You know, they changed up who we were a little bit. So, Kelly didn’t really have a boyfriend in real life so Hollywood changed it a little bit. Dr. Found, Caroline’s dad, went to all the games and in the movie, so they did add that kind of drama and I wasn’t as mean in real life as it made me seem in the movie, I really loved those girls an awful lot and I still do, but they really brought forth the message of how close we were and how determined we were, and how strong they were. It was not easy for them to practice each day without their best friend there. There was no hiding our emotions with people. I would cry in front of my players and they would cry in front of me and we’d comfort each other.
Do you keep in touch with any of the players from the team and how are they doing?
They’re doing great. We get together, one’s an officer in the military, she went to West Point, so she’s in the army, she’s an officer in Germany and she came back for the premiere. We get together every Christmas, all of us, we have done that every year since Caroline died. We stay in touch on a weekly basis even now.
So you became super close with those players?
They are the light of my life. They make me feel so good and so proud of what we shared together.
What messages were you trying to portray when you were writing the book?
Oh, the grief is really raw and hard, and I think that there’s no right way to deal with grief. All my players dealt with it differently. I was trying to show in the book that some would goof around all the time and try to take Caroline’s spot and some would be very angry. So I guess the one message is that how you choose to express your grief is okay and we need to know that we’re all different in that respect. I think the other message would be: even when things seem the darkest and when things seem impossible, we can still do amazing things even when our hearts are broken.
What do you think Caroline would have thought about the story being told?
I think she would have been right there in front of the camera doing cartwheels and hugging everybody and saying, “Welcome to my world.” I mean she just truly enjoyed living. She enjoyed everything about being around people and if it was me that had passed on in an accident, I would’ve hoped that she would have gone on and tried to make a movie. Do something and say, “Hey, we can do this.” So I think she would approve. In fact, I know she would’ve.

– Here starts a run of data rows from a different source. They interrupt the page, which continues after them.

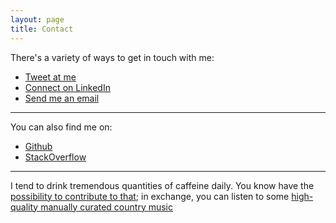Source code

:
 ```yaml
---
layout: page
title: Contact
---
```


There's a variety of ways to get in touch with me:

* [Tweet at me](hhttps://twitter.com/intent/tweet?text=%40alecsafk)
* [Connect on LinkedIn](https://www.linkedin.com/in/alecseu/)
* [Send me an email](mailto:alecs@alecs.eu)

***

You can also find me on:
* [Github](https://github.com/AlecsGherghel)
* [StackOverflow](https://stackoverflow.com/users/4018463/alex)

***

I tend to drink tremendous quantities of caffeine daily. You know have the [possibility to contribute to that](https://www.buymeacoffee.com/QpUyLRq); in exchange, you can listen to some [high-quality manually curated country music](https://www.youtube.com/playlist?list=PLLE9RuBz-3JnLIr9AAq6r25NnVSnhFqe7)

What did that moment itself feel like in the season when you won that back-to-back victory? What were the hardest moments?
The moment that ball hit the line because in the movie they just showed City High missing one serve but they missed many serves that would have won the state championship. My heart would have been broken for my players, had they not won that. So when that ball hit that line and I knew we won, I could only just collapse to the floor. Even if I don’t remember doing it, I collapsed to the floor with relief and joy for my players because I knew how much pressure they felt. There were so many, the hardest one, I think going to the funeral was the hardest moment of the entire season and seeing her mom come by ambulance and coming into the funeral and having to come into the wheelchair and seeing that remarkable woman get up on her own two feet and walk out to honor her daughter on her own and refuse the wheelchair. That was the last time she walked. That was the hardest thing. Seeing her mom at the funeral and knowing that her mom only had a short time to live.
Anything else you’d like to share with Sports Illustrated Kids?
I would just tell kids to try to live like Line and be a good friend and smile as much as possible.